Packet video applications over the current Internet have to be adaptive to packet losses, occurring frequently due to network congestion. One adaptation approach that is especially suited for applications with real-time constraints, limited available bandwidth, or multicast distribution, is to carefully conceal the information loss at the receiver. In this paper we propose a hybrid loss concealment mechanism that exploits both the spatial and the temporal redundancy that is present in video streams. Our spatial concealment algorithm is a smoothing operation that expresses each pixel of the missing block as a distance-dependent linear combination of all the surrounding pixels. The decision between spatial and temporal concealment is taken individually for each quadrant of the missing block, and it is based on the presence of motion in the closest adjacent block. The basic idea in this approach is that temporal concealment, based on the previous frame, gives best results in areas where there is no significant motion, while spatial concealment, based on the current frame, gives better (smoother) results in areas where there is motion. We have evaluated the effectiveness of this hybrid concealment mechanism with different video sequences and the results are quite satisfactory.
Packet video applications over the Internet, such as RealPlayer, or Windows Media Player, become increasingly popular. The current Internet, however, as a best-effort network that does not offer quality-of-service mechanisms, poses some hard challenges on such applications. One of them is that packets are frequently dropped in the network routers due to congestion. A possible way to deal with losses is through packet retransmissions. This approach however increases significantly the transfer delay of lost packets, which may be unacceptable for applications with real-time constraints [1]. Additionally, retransmissions are not well suited for multicast-based applications [2]. A different approach is to shield the transmitted data with forward-error-correction (FEC) codes, so that up to a certain number of lost packets can be fully recovered at the receiver [3]. The FEC-based schemes, however, require a considerable increase in the transmission bandwidth [4], which may be prohibitive for applications that run over low-bandwidth links (such as dial-up modems).
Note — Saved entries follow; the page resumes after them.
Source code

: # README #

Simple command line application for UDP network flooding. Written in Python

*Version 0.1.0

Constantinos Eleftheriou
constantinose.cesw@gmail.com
A third approach, that we pursue in this paper, is to perform loss concealment at the receiver. The goal in this approach is to mask the missing visual information based on the temporal and spatial redundancy that is present in video sequences. Of course, it may not be possible to completely reconstruct the lost image blocks. The basic idea, however, is that if the losses are not very frequent and the quality requirements are not very strict, the lost image blocks can be effectively approximated using the adjacent blocks in the time and/or space domains. The loss concealment approach can be combined with retransmission or FEC mechanisms. For example, a video-conference application can use FEC-based loss recovery for the audio stream and loss concealment for the video stream, since it is generally accepted that in many applications the audio quality is more important than the video quality [5].
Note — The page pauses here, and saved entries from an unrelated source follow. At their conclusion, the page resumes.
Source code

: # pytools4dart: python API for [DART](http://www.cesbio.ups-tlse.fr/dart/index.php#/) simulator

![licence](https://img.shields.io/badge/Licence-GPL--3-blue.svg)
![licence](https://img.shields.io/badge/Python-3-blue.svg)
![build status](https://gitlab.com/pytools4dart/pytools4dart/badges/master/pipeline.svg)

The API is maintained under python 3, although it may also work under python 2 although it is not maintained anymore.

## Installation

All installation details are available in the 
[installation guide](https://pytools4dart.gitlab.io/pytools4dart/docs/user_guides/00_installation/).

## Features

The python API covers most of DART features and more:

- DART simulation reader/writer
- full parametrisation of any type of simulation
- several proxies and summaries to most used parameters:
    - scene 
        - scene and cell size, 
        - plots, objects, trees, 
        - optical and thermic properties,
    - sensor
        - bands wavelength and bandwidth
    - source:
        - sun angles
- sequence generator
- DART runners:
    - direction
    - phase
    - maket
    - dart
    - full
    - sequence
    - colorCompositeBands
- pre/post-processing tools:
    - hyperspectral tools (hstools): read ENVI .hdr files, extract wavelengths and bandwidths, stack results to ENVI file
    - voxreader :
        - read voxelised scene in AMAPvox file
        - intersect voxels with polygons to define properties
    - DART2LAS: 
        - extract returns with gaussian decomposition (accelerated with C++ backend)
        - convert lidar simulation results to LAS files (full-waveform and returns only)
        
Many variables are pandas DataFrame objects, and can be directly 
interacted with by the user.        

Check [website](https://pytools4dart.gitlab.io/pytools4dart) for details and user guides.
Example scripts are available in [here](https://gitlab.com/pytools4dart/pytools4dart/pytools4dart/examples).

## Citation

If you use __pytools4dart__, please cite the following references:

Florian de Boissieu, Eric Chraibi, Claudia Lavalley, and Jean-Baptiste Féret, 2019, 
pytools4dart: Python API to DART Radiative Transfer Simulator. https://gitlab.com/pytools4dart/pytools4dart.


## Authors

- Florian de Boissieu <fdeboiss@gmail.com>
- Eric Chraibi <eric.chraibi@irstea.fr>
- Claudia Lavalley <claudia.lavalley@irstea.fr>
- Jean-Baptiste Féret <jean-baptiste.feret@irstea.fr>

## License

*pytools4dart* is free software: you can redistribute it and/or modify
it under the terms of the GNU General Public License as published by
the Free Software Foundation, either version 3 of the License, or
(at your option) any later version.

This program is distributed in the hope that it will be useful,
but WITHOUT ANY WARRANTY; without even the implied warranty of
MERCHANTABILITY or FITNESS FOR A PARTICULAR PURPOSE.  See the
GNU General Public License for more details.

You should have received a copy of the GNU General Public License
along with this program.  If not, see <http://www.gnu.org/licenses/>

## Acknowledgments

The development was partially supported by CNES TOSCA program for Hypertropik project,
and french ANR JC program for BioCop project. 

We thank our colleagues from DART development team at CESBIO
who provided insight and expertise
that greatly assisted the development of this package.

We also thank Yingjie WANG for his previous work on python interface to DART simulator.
The loss concealment mechanism that we propose in this paper is hybrid, in the sense that it masks a lost block using information from both the previous video frame (temporal concealment), and from the surrounding blocks of the current frame (spatial concealment), depending on the presence of motion in that area of the frame. Although this is probably not a new idea, the algorithm that we use to select when and where to perform each of the two types of concealment is, to the extent of our knowledge, original. In addition, we propose a new algorithm for spatial concealment. The algorithm produces a very smooth estimate of the lost block, because it expresses each lost pixel as a distant-dependent linear combination of all the surrounding pixels. This operation, which is the major computative part of the algorithm, can be efficiently performed for the entire lost block with a single matrix multiplication. We experimented with this hybrid mechanism, as well as with other schemes of similar complexity, on several video sequences. Our conclusion is that the proposed loss concealment mechanism is quite effective on parts of the video sequence which are either spatially smooth or relatively still. On the other hand, areas with significant motion context tend to be slightly blurred, without the annoying artifacts, however, that would be produced doing temporal concealment only.
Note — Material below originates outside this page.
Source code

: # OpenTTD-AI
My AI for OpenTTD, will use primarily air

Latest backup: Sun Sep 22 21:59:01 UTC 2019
The rest of this paper is structured as follows. In Section 2 we discuss some issues that are related with the problem of loss concealment, and review the existing work on this field. Section 3 presents the proposed mechanism in detail, and compares it with another technique of similar complexity. Section 4, finally, shows a few video frames before and after the loss concealment.
Some earlier works focus on loss concealment for specific coders, such as predicting lost DCT coefficients [6,7], or lost motion vectors in MPEG streams [7, 8], or they work only with layered video codecs [8, 9]. We assume, on the contrary, that the loss concealment process is performed after decoding, and so it is codec-independent (the only requirement is that the coder is block-based). The particular coding scheme used, however, has a strong impact on the relation between the packet loss rate and the magnitude of the actual information loss. For example, suppose that two video sequences, an MPEG and an MJPEG, encounter a packet loss in the network. In the MJPEG sequence only one frame is affected by the loss, while in the MPEG sequence, if the loss occurred in an I frame, an entire `group of pictures' (e.g., nine frames) is affected. This example illustrates the interesting trade-off between a high compression rate, and the ability to effectively deal with packet losses. The question of an "optimal" middle choice in this trade-off is largely an open question, especially in the context of the high loss rates of the current Internet. It is in general agreed, though, that the coders which achieve a very high compression ratio are inappropriate for lossy network paths, since they are not resilient to packet losses.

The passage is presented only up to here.